Bidean 2018

Pastor, Miren
Publisher: Self Published
Binding: Soft cover
Pages: 32
Measurements: 17.00 x 23.50 cm

Bidean is a Basque word that refers to something or someone that is in the process of or on the path to; it symbolises the transition from adolescence to adulthood, searching for parallels between the ephemeral stages of life and the unstable cycles of nature.

These three self-published works are a fundamental tool used to structure this ongoing project and they fulfill a dual purpose: they are both books and exhibition resources. If you unbind them and follow the coordinates shown on each page, a representative mosaic of each stage appears, including a text by Iván del Rey de la Torre:

Through a complex system of wave emission and reception, adult cachalots produce clicking sounds that echo in their surroundings and then bounce back to them, allowing their brain to generate a type of ultrasound that, in the absence of a sharp conventional vision, helps them perceive what the space they occupy is actually like.
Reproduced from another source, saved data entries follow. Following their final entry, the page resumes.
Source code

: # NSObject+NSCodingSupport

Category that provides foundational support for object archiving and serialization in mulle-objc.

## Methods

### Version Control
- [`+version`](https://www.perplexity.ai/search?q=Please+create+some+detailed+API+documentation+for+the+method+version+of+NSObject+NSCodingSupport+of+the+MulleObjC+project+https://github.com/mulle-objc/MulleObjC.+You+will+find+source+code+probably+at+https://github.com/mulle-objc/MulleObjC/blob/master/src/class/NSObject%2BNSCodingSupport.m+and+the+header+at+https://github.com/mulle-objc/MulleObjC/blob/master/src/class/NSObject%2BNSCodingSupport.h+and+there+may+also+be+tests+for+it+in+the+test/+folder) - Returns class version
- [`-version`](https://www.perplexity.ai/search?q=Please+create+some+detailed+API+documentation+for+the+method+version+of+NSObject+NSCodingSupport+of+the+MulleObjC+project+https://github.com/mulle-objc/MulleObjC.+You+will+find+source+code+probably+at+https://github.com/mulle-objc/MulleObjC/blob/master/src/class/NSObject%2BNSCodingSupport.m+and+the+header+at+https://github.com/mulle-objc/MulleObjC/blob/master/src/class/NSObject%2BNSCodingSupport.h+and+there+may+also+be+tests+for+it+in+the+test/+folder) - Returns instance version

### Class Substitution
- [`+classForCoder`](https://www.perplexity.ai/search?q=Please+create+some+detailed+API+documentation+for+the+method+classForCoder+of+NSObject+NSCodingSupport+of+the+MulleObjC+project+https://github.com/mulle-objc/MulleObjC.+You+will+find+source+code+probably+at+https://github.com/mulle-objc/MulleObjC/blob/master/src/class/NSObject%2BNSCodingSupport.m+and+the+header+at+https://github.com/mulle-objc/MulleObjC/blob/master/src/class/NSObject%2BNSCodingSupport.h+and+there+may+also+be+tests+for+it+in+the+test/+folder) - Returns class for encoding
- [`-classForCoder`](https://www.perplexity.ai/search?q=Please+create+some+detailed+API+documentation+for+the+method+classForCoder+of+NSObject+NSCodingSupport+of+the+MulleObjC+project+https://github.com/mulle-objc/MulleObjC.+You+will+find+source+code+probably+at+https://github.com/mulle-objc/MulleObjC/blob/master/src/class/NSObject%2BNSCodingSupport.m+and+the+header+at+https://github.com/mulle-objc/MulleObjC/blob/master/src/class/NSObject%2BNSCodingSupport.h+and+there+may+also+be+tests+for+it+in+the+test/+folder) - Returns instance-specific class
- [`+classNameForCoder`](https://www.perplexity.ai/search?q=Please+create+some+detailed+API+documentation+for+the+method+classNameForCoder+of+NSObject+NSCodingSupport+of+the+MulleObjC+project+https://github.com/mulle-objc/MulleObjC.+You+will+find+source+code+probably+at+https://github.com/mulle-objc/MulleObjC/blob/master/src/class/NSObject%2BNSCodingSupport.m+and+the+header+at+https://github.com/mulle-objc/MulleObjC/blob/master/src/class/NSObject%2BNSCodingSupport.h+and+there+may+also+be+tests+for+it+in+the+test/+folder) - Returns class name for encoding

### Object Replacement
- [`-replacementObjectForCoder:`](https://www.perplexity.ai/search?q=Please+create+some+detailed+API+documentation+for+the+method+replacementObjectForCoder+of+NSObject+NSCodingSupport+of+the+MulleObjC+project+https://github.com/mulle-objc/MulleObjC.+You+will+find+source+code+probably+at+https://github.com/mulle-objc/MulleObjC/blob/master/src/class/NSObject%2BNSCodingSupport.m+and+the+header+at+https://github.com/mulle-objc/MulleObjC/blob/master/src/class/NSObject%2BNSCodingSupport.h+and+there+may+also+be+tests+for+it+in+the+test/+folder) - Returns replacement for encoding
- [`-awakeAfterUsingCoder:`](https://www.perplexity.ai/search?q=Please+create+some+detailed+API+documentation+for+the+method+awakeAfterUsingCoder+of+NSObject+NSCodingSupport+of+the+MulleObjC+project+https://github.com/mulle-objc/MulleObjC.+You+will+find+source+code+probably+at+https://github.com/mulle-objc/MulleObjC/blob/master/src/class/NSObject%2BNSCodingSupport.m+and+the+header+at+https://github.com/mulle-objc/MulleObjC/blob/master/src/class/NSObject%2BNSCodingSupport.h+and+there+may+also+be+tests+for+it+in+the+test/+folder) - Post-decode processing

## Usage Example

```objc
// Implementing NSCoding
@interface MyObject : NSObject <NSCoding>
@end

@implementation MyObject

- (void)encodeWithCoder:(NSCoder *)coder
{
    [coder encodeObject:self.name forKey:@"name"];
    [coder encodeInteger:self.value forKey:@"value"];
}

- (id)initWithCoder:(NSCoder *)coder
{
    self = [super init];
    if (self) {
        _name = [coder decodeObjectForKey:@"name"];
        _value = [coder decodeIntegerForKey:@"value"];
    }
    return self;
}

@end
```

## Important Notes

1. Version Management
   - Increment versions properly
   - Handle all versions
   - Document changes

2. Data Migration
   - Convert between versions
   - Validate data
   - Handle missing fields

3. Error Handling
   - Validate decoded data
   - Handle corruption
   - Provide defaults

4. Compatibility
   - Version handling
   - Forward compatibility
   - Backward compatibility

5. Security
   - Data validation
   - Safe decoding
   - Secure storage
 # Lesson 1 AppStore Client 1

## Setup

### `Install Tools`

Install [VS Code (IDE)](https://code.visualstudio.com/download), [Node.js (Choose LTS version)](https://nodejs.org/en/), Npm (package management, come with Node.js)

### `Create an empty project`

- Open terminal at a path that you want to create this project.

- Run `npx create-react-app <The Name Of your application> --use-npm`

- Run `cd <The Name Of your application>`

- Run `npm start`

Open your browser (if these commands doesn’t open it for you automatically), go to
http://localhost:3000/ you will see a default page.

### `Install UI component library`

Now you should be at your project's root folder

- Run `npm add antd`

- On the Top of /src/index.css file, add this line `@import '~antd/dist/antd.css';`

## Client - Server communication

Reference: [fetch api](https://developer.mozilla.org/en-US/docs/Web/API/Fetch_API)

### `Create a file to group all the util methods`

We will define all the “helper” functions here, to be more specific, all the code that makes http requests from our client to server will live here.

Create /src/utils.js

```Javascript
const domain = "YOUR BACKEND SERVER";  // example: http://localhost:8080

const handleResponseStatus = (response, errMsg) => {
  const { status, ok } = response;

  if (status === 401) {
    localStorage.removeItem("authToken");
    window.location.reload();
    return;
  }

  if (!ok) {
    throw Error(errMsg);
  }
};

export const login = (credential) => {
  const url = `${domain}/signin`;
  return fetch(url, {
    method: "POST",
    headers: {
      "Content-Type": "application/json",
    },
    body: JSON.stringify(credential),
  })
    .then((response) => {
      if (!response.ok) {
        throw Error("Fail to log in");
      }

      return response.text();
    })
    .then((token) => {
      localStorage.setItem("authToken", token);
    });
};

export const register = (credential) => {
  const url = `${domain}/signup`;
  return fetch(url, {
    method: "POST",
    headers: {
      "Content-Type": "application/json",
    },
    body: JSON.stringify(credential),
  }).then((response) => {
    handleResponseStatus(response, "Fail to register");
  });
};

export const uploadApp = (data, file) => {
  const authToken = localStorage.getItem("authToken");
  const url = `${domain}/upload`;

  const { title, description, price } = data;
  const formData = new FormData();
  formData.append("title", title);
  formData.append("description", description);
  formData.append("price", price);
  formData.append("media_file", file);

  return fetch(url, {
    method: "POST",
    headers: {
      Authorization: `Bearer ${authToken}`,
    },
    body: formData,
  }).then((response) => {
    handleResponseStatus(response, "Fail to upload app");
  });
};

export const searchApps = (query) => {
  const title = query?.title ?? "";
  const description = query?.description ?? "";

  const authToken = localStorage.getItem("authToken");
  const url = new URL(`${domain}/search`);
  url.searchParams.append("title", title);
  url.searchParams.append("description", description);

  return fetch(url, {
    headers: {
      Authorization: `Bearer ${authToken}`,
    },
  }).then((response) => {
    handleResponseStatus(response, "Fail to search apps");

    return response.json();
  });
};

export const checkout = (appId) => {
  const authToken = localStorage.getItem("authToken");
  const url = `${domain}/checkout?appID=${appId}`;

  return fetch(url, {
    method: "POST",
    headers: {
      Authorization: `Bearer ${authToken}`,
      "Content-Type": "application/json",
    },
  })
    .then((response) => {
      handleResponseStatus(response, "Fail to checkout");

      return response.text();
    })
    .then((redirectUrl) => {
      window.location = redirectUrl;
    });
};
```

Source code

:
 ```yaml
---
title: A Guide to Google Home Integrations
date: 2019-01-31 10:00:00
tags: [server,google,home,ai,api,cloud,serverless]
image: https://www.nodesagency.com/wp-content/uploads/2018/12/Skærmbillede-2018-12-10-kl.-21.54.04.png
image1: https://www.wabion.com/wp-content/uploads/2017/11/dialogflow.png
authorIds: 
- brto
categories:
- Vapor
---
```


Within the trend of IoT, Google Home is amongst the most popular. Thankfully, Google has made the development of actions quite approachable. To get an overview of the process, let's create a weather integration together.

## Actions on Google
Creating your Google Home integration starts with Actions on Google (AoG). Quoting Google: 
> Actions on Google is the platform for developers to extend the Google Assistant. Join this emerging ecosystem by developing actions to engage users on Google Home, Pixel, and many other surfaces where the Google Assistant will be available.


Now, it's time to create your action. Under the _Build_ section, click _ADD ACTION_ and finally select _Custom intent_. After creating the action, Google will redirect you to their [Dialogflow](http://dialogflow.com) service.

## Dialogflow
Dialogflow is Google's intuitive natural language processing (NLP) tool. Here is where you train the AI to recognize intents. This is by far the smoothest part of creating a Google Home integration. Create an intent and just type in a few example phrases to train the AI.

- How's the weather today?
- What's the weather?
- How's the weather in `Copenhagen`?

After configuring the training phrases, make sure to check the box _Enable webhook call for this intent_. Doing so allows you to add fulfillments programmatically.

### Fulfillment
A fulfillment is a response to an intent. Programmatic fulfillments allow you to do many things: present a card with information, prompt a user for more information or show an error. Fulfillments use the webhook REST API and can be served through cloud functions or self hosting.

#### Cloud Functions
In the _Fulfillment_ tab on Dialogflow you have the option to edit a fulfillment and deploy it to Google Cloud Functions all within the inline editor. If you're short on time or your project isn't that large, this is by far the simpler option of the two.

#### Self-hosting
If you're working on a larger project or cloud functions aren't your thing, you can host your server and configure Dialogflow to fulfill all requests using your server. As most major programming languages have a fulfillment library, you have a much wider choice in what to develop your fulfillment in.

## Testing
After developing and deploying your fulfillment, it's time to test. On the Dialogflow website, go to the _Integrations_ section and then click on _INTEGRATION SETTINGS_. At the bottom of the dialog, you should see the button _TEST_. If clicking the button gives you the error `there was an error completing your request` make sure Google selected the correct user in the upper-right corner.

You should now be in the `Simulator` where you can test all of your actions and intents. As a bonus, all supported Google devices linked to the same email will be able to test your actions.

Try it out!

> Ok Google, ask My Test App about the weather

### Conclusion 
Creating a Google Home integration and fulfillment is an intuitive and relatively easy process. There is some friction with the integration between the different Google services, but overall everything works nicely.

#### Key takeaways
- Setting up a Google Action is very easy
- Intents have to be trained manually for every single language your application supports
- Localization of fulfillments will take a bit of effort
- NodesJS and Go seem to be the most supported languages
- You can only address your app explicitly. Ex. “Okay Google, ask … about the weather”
If those waves travel far enough and take sufficient time to return, a series of implausible images seemingly belonging to the past start to appear. However, these should not be interpreted as a déjà vu. Instead, it is important to understand that cachalots undergo a process similar to that of astronomers who contemplate the sky: due to the distance between them and stars they are studying, the light waves they analyse do not reflect the current reality, but a past one. Regardless of the sadness of the event, cachalots still choose to enjoy these images because, as painful as it may be, the slight feeling of having recovered a lost youth is also satisfying. Our own images, for that matter, are a soul-stirring journey to a past that becomes the present.

Images generated by cachalots from extremely straggling waves have revealed beaches, cliffs, streams, forests, mountains… visions they could not possibly have witnessed with their own eyes, which probably belonged to their ancestors, their mammal predecessors who chose to return to the sea or their great-great-grandparents, who might have even laid eggs at some point. Cachalots, therefore, transcend all the bodies that have culminated in their own. Is it possible that one day they might even return to the sea, to the times of the earliest life form? Could there be any use to this ability?

We have always been surrounded by images that are nothing but the melancholic act of stopping to look back at our footsteps, at the trace we leave behind.